That title doesn’t really make clear what this talk is about unless you’re already into the history of the book. “The Redwood” is a circulating library founded in Rhode Island in 1747. Its “Receipt Books” and “Borrowing Records” preserve some of the patrons who were looking at its books. That’s allowed Moore, a professor of English at the University of New Hampshire, to profile some of colonial Newport’s most eager readers.
Or, as his lecture description says:
Rarely do scholars find evidence of the reception of works, but the Redwood Library’s receipt books from eighteenth-century Newport, Rhode Island, present the opportunity to do a bio-bibliographical analysis of some of the Redwood’s readers and perhaps move us towards an understanding of readers’ tastes.This seminar will take place at 5:00 P.M. in the A.A.S.’s Goddard-Daniels House, 190 Salisbury Street in Worcester. Refreshments will be provided afterwards. If you plan to attend, please reserve a space with Ann-Cathrine Rapp by this Friday.
The surviving receipt books are records of what books were borrowed from the library during a five year period from 1756-1761, and were kept by Ezra Stiles, the librarian of the Redwood and future president of Yale University. These printed forms list three blanks per page, and are filled in cursive handwriting with the title of the book, the cash deposit to borrow it, the name of the borrower, and the librarian’s signature. Most of the names have been torn out of them, the custom at the time being to tear out the name of the borrower after the book was returned. Whether this was done to protect the privacy of readers is an open question, but the important thing for my research is that many of the names were not torn out, or at least not completely.

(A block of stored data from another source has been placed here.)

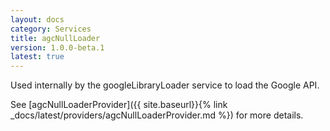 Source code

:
```yaml
---
layout: docs
category: Services
title: agcNullLoader
version: 1.0.0-beta.1
latest: true
---
```


Used internally by the googleLibraryLoader service to load the Google API.

See [agcNullLoaderProvider]({{ site.baseurl}}{% link _docs/latest/providers/agcNullLoaderProvider.md %}) for more details.
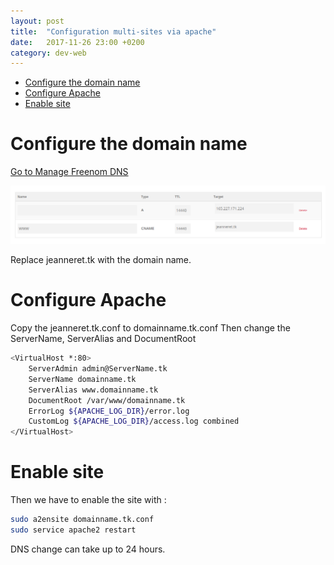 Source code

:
 ```yaml
---
layout: post
title:  "Configuration multi-sites via apache"
date:   2017-11-26 23:00 +0200
category: dev-web
---
```


- [Configure the domain name](#configure-the-domain-name)
- [Configure Apache](#configure-apache)
- [Enable site](#enable-site)

# Configure the domain name
[Go to Manage Freenom DNS](https://www.my.freenom.com)

![freenom](/image/freenom.png)

Replace jeanneret.tk with the domain name.

# Configure Apache
Copy the jeanneret.tk.conf to domainname.tk.conf
Then change the ServerName, ServerAlias and DocumentRoot

```bash
<VirtualHost *:80>
	ServerAdmin admin@ServerName.tk
	ServerName domainname.tk
	ServerAlias www.domainname.tk
	DocumentRoot /var/www/domainname.tk
	ErrorLog ${APACHE_LOG_DIR}/error.log
	CustomLog ${APACHE_LOG_DIR}/access.log combined
</VirtualHost>
```

# Enable site
Then we have to enable the site with :
```bash
sudo a2ensite domainname.tk.conf
sudo service apache2 restart
```

DNS change can take up to 24 hours. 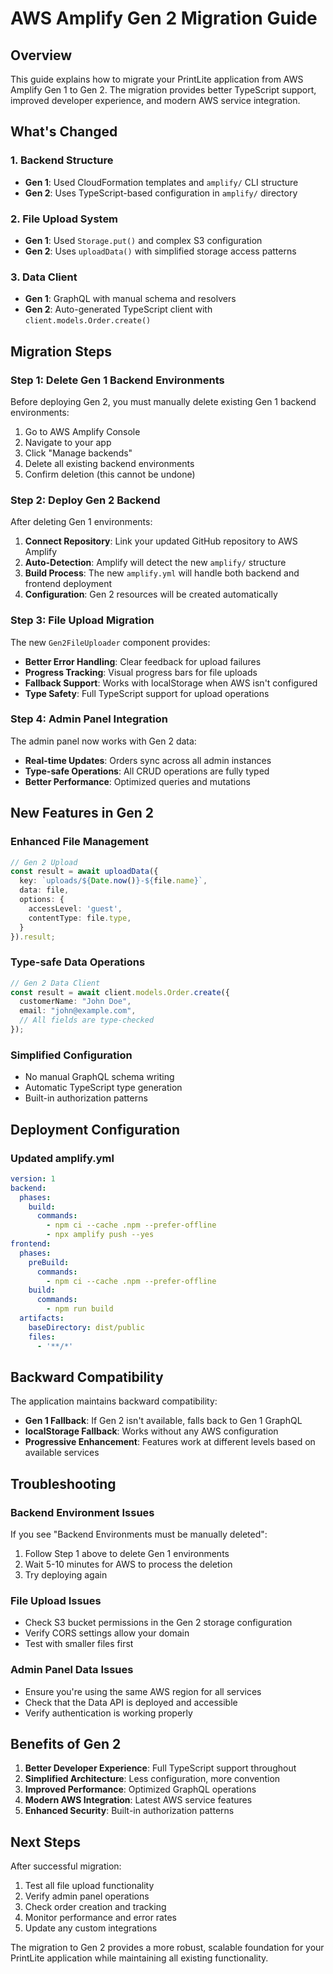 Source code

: # AWS Amplify Gen 2 Migration Guide

## Overview

This guide explains how to migrate your PrintLite application from AWS Amplify Gen 1 to Gen 2. The migration provides better TypeScript support, improved developer experience, and modern AWS service integration.

## What's Changed

### 1. Backend Structure
- **Gen 1**: Used CloudFormation templates and `amplify/` CLI structure
- **Gen 2**: Uses TypeScript-based configuration in `amplify/` directory

### 2. File Upload System
- **Gen 1**: Used `Storage.put()` and complex S3 configuration
- **Gen 2**: Uses `uploadData()` with simplified storage access patterns

### 3. Data Client
- **Gen 1**: GraphQL with manual schema and resolvers
- **Gen 2**: Auto-generated TypeScript client with `client.models.Order.create()`

## Migration Steps

### Step 1: Delete Gen 1 Backend Environments

Before deploying Gen 2, you must manually delete existing Gen 1 backend environments:

1. Go to AWS Amplify Console
2. Navigate to your app
3. Click "Manage backends" 
4. Delete all existing backend environments
5. Confirm deletion (this cannot be undone)

### Step 2: Deploy Gen 2 Backend

After deleting Gen 1 environments:

1. **Connect Repository**: Link your updated GitHub repository to AWS Amplify
2. **Auto-Detection**: Amplify will detect the new `amplify/` structure
3. **Build Process**: The new `amplify.yml` will handle both backend and frontend deployment
4. **Configuration**: Gen 2 resources will be created automatically

### Step 3: File Upload Migration

The new `Gen2FileUploader` component provides:

- **Better Error Handling**: Clear feedback for upload failures
- **Progress Tracking**: Visual progress bars for file uploads
- **Fallback Support**: Works with localStorage when AWS isn't configured
- **Type Safety**: Full TypeScript support for upload operations

### Step 4: Admin Panel Integration

The admin panel now works with Gen 2 data:

- **Real-time Updates**: Orders sync across all admin instances
- **Type-safe Operations**: All CRUD operations are fully typed
- **Better Performance**: Optimized queries and mutations

## New Features in Gen 2

### Enhanced File Management
```typescript
// Gen 2 Upload
const result = await uploadData({
  key: `uploads/${Date.now()}-${file.name}`,
  data: file,
  options: {
    accessLevel: 'guest',
    contentType: file.type,
  }
}).result;
```

### Type-safe Data Operations
```typescript
// Gen 2 Data Client
const result = await client.models.Order.create({
  customerName: "John Doe",
  email: "john@example.com",
  // All fields are type-checked
});
```

### Simplified Configuration
- No manual GraphQL schema writing
- Automatic TypeScript type generation
- Built-in authorization patterns

## Deployment Configuration

### Updated amplify.yml
```yaml
version: 1
backend:
  phases:
    build:
      commands:
        - npm ci --cache .npm --prefer-offline
        - npx amplify push --yes
frontend:
  phases:
    preBuild:
      commands:
        - npm ci --cache .npm --prefer-offline
    build:
      commands:
        - npm run build
  artifacts:
    baseDirectory: dist/public
    files:
      - '**/*'
```

## Backward Compatibility

The application maintains backward compatibility:

- **Gen 1 Fallback**: If Gen 2 isn't available, falls back to Gen 1 GraphQL
- **localStorage Fallback**: Works without any AWS configuration
- **Progressive Enhancement**: Features work at different levels based on available services

## Troubleshooting

### Backend Environment Issues
If you see "Backend Environments must be manually deleted":
1. Follow Step 1 above to delete Gen 1 environments
2. Wait 5-10 minutes for AWS to process the deletion
3. Try deploying again

### File Upload Issues
- Check S3 bucket permissions in the Gen 2 storage configuration
- Verify CORS settings allow your domain
- Test with smaller files first

### Admin Panel Data Issues
- Ensure you're using the same AWS region for all services
- Check that the Data API is deployed and accessible
- Verify authentication is working properly

## Benefits of Gen 2

1. **Better Developer Experience**: Full TypeScript support throughout
2. **Simplified Architecture**: Less configuration, more convention
3. **Improved Performance**: Optimized GraphQL operations
4. **Modern AWS Integration**: Latest AWS service features
5. **Enhanced Security**: Built-in authorization patterns

## Next Steps

After successful migration:
1. Test all file upload functionality
2. Verify admin panel operations
3. Check order creation and tracking
4. Monitor performance and error rates
5. Update any custom integrations

The migration to Gen 2 provides a more robust, scalable foundation for your PrintLite application while maintaining all existing functionality. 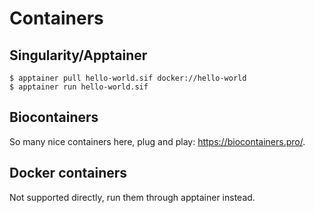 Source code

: # Containers

## Singularity/Apptainer
```
$ apptainer pull hello-world.sif docker://hello-world
$ apptainer run hello-world.sif
```

## Biocontainers
So many nice containers here, plug and play: https://biocontainers.pro/.

## Docker containers
Not supported directly, run them through apptainer instead.

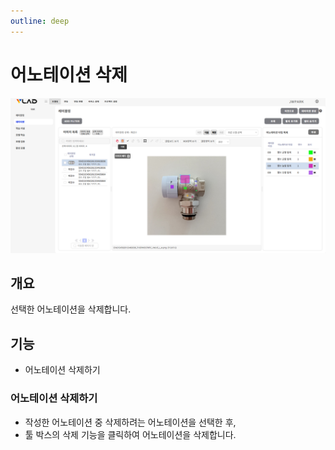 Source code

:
 ```yaml
---
outline: deep
---
```


# 어노테이션 삭제

![어노테이션 삭제](/public/ko/labeling/labeling-delete.png)


## 개요
선택한 어노테이션을 삭제합니다.


## 기능
- 어노테이션 삭제하기

### 어노테이션 삭제하기
- 작성한 어노테이션 중 삭제하려는 어노테이션을 선택한 후,
- 툴 박스의 삭제 기능을 클릭하여 어노테이션을 삭제합니다.

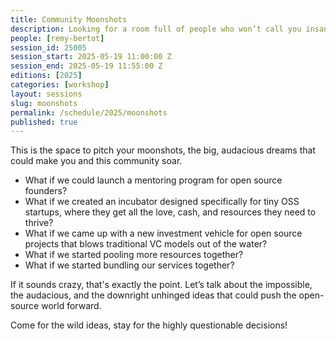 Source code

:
 ```yaml
---
title: Community Moonshots
description: Looking for a room full of people who won’t call you insane? Perfect, we're all mad here.
people: [remy-bertot]
session_id: 25005
session_start: 2025-05-19 11:00:00 Z
session_end: 2025-05-19 11:55:00 Z
editions: [2025]
categories: [workshop]
layout: sessions
slug: moonshots
permalink: /schedule/2025/moonshots
published: true
---
```


This is the space to pitch your moonshots, the big, audacious dreams that could make you and this community soar.

- What if we could launch a mentoring program for open source founders?
- What if we created an incubator designed specifically for tiny OSS startups, where they get all the love, cash, and resources they need to thrive?
- What if we came up with a new investment vehicle for open source projects that blows traditional VC models out of the water?
- What if we started pooling more resources together?
- What if we started bundling our services together?

If it sounds crazy, that's exactly the point. Let’s talk about the impossible, the audacious, and the downright 
unhinged ideas that could push the open-source world forward. 

Come for the wild ideas, stay for the highly questionable decisions!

This evidence of who was reading what books is not only of interest to book history, however, but also provides the chance to do what D.F. McKenzie and Jerome McGann described as a “sociology” of the text that considers the possible motives of the readers who were wealthy enough to pay the deposit on a book within what some historians have called early America’s premier slave shipping port. This paper, accordingly, will explore the role of the philanthropy of slave traders and owners in financing the library’s collection and argue that the receipt books give us insight into the financial interests of readers and the possible reasons why they might have been borrowing particular books.